According to it, the corrective waves in an impulsive move must be different. The time taken for the two corrective patterns should be different, as well as the distance the price travels and the complexity of the pattern.
In other words, if the second wave in the impulsive move is a simple correction, most likely the fourth wave will be a complex one. Moreover, as we know the time taken for the second wave before the fourth wave starts, all we should do is to measure it and to look for the fourth wave to take either less or more time.
If the rule of alternation as mentioned above is not respected, chances are that is not an impulsive wave. This leaves room to only one possibility; the market made a corrective wave.
Another possibility that might lead us to the conclusion that the market formed a missing wave is to look for the equality rule. Such a rule is referring to the non-extended waves and it simply means that they cannot be equal.
If they are equal, this is possible only if a fifth wave failure is in place, or the fifth wave is not able to pass the end of the previous third wave. Such a possibility should be discounted as its forming is extremely rare, even in the currency markets.
The picture below shows two similar waves having two counts. The first one is the incorrect one as the wave is interpreted as being an impulsive move. This is totally wrong; either the rule of alternation or the rule of equality is not respected.
Meaning, the correct way to count is to consider the possibility of a missing wave. As mentioned earlier, this can only be labeled as an x-wave.

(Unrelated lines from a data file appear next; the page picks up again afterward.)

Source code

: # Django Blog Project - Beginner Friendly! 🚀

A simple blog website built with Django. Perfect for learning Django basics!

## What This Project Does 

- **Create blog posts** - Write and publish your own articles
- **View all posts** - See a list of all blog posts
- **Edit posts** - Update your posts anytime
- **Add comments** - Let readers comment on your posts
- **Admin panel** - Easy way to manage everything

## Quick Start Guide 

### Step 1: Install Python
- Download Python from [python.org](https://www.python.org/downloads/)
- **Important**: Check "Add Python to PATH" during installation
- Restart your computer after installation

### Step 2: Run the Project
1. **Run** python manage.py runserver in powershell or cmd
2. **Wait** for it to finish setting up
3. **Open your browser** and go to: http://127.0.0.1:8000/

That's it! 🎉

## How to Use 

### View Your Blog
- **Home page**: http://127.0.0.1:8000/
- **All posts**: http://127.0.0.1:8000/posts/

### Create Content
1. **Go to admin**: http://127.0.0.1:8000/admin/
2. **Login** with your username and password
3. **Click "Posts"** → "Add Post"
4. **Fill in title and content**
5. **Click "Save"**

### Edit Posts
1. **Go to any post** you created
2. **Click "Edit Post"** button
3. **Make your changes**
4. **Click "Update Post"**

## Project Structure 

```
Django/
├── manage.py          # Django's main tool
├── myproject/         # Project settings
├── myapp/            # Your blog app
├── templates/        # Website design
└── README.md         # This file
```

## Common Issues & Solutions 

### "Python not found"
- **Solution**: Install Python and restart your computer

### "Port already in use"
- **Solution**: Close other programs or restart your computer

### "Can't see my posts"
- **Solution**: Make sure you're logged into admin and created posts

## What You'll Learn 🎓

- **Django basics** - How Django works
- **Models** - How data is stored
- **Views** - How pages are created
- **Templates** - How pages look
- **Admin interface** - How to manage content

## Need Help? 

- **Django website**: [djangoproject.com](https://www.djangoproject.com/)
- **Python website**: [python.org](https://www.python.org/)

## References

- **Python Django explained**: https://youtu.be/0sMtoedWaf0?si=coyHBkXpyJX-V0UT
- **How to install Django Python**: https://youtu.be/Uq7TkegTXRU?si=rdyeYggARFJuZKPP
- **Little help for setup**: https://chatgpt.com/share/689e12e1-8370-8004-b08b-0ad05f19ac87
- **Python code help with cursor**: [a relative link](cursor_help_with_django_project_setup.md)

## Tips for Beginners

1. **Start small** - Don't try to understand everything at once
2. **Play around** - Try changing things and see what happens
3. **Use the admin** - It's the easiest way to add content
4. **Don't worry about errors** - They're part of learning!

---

The majority of the time the overall pattern is being a double flat; based on the retracement level of the b-wave that forms the first corrective phase of the whole pattern. However, occasionally, a missing x-wave can appear in a double or even a triple combination, even though this should be viewed as a rare pattern.
To label the missing x wave, we must measure the whole length of the so-called third wave in the incorrect count. Find the fifty percent retracement and simply mark that area as the proper place for the end of the c-wave, that ends the first corrective wave and the place where the missing x-wave formed.
The missing wave concept is a difficult one to understand, but sometimes market interpretation leaves no room for error. To give you an example, imagine that you are trading a flat pattern, or any kind of b-wave in any possible pattern (b-waves are always corrective waves).
Even if the b-wave resembles an impulsive move, it must be a corrective wave and this means it must be labeled with letters. In other words, while it looks like an impulsive move, simply check the two rules mentioned in this article and you’ll find the missing wave.
If you scratch beneath the surface of the Elliott Waves Theory, you’ll find that there are plenty of details that will make you understand why it is one of the best trading theories. The only thing that matters is to pay attention to those details and to find the correct interpretation.